A new report exploring the impacts of Covid-19 across the UK food system has been published as part of the Transforming UK Food Systems Strategic Priorities Fund Programme, a £47.5M research programme led by UKRI in partnership with BBSRC, ESRC, MRC, NERC, Defra, DHSC, OHID, Innovate UK and the FSA.

The published report by the University of Exeter focusses on the impacts and consequences of the Covid-19 pandemic across the UK food system through synthesising the emerging results and findings of the various UKRI- funded Rapid Response Projects, as well as other UK-focused Covid-19 and food system related research projects.

The purpose of the report was to understand how Covid-19 had impacted (and how it was continuing to impact) the UK food system with a view to addressing 2 key questions:

1. What can we learn from Covid-19 for transforming the UK food system?

2. How can lessons from Covid-19 help us to build back a better food system for improved human and environmental health?

The report outlines 6 main takeaway points for future resilience in the food system to external shocks. It looks at the lessons learnt throughout this time within the different sectors, and how these lessons should be incorporated into future research in the food system in order for us to build back better.

Dr Steve Guilbert, co-author of the report and Research Fellow at the University of Exeter, said:

Covid shone a critical light on the UK food system and revealed it at once to be both robust and broken.  Supply chains proved, in the main, remarkably resilient but the pandemic also revealed a system riddled with food and nutrition insecurity and significant dietary and health inequalities.  Covid may have receded as a crisis but the need to tackle the issues and injustices it exposed remain as critical as ever.  There are important lessons to be learnt from our experience of responding to Covid, and in the context of the multiple and intersecting global challenges we face, it is absolutely imperative that we learn them.”         

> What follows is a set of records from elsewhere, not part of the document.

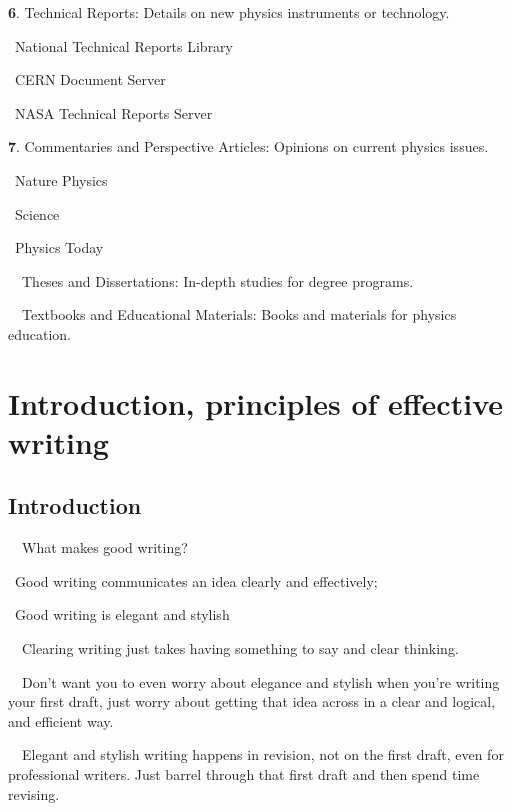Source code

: \documentclass[a4paper, 12pt]{article}
\begin{document}
\textbf{6}. Technical Reports: Details on new physics instruments or technology.
\par\quad\textopenbullet\ National Technical Reports Library
\par\quad\textopenbullet\ CERN Document Server
\par\quad\textopenbullet\ NASA Technical Reports Server

\textbf{7}. Commentaries and Perspective Articles: Opinions on current physics issues.
\par\quad\textopenbullet\ Nature Physics
\par\quad\textopenbullet\ Science
\par\quad\textopenbullet\ Physics Today

\newpage\par\ \textbullet\ Theses and Dissertations: In-depth studies for degree programs.
\par\ \textbullet\ Textbooks and Educational Materials: Books and materials for physics education.

\newpage\section{Introduction, principles of effective writing}

\subsection{Introduction}

\par\ \textbullet\ What makes good writing?
\par\quad\textopenbullet\ Good writing communicates an idea clearly and effectively;
\par\quad\textopenbullet\ Good writing is elegant and stylish

\par\ \textbullet\ Clearing writing just takes having something to say and clear thinking.

\par\ \textbullet\ Don't want you to even worry about elegance and stylish when you're writing your first draft, just worry about getting that idea across in a clear and logical, and efficient way.

\par\ \textbullet\ Elegant and stylish writing happens in revision, not on the first draft, even for professional writers. Just barrel through that first draft and then spend time revising.
\end{document}

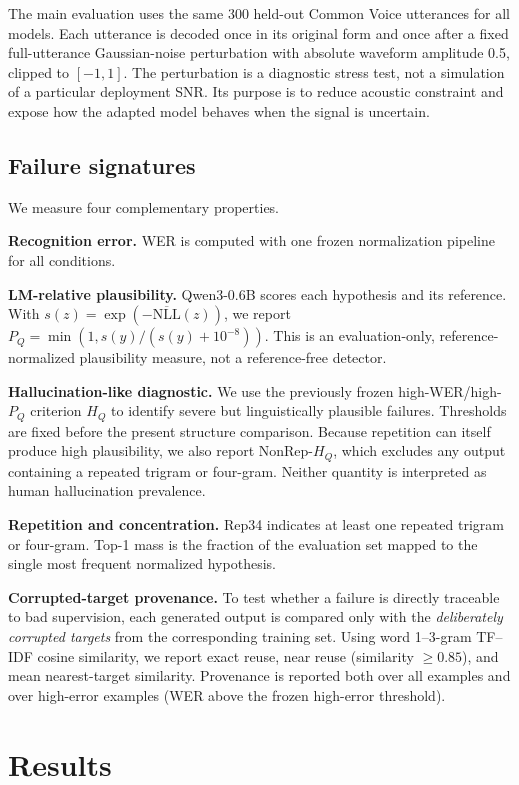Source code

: \documentclass[conference]{IEEEtran}
\begin{document}
The main evaluation uses the same 300 held-out Common Voice utterances for all
models. Each utterance is decoded once in its original form and once after a
fixed full-utterance Gaussian-noise perturbation with absolute waveform
amplitude 0.5, clipped to $[-1,1]$. The perturbation is a diagnostic stress test,
not a simulation of a particular deployment SNR. Its purpose is to reduce
acoustic constraint and expose how the adapted model behaves when the signal is
uncertain.

\subsection{Failure signatures}
We measure four complementary properties.

\textbf{Recognition error.} WER is computed with one frozen normalization
pipeline for all conditions.

\textbf{LM-relative plausibility.} Qwen3-0.6B scores each hypothesis and its
reference. With $s(z)=\exp(-\overline{\mathrm{NLL}}(z))$, we report
$P_Q=\min(1,s(\hat y)/(s(y)+10^{-8}))$. This is an evaluation-only,
reference-normalized plausibility measure, not a reference-free detector.

\textbf{Hallucination-like diagnostic.} We use the previously frozen
high-WER/high-$P_Q$ criterion $H_Q$ to identify severe but linguistically
plausible failures. Thresholds are fixed before the present structure
comparison. Because repetition can itself produce high plausibility, we also
report NonRep-$H_Q$, which excludes any output containing a repeated trigram or
four-gram. Neither quantity is interpreted as human hallucination prevalence.

\textbf{Repetition and concentration.} Rep34 indicates at least one repeated
trigram or four-gram. Top-1 mass is the fraction of the evaluation set mapped to
the single most frequent normalized hypothesis.

\textbf{Corrupted-target provenance.} To test whether a failure is directly
traceable to bad supervision, each generated output is compared only with the
\emph{deliberately corrupted targets} from the corresponding training set.
Using word 1--3-gram TF--IDF cosine similarity, we report exact reuse, near reuse
(similarity $\geq0.85$), and mean nearest-target similarity. Provenance is
reported both over all examples and over high-error examples (WER above the
frozen high-error threshold).

\section{Results}
\end{document}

Professor Guy Poppy, Director of the Transforming UK Food Systems SPF Programme, said:

“The Covid pandemic affected our lives in so many ways. The impact on food supply chains was very apparent as supermarkets and other food businesses experienced multiple stresses to their usually seamless operation. This report brings together the diverse research which has been undertaken since Covid started to impact on the world. It also offers insight as to what we have learnt from the outbreak and importantly how this might allow us to be less impacted by future shocks to food systems and supply chains, which seem to be occurring more frequently in the world.”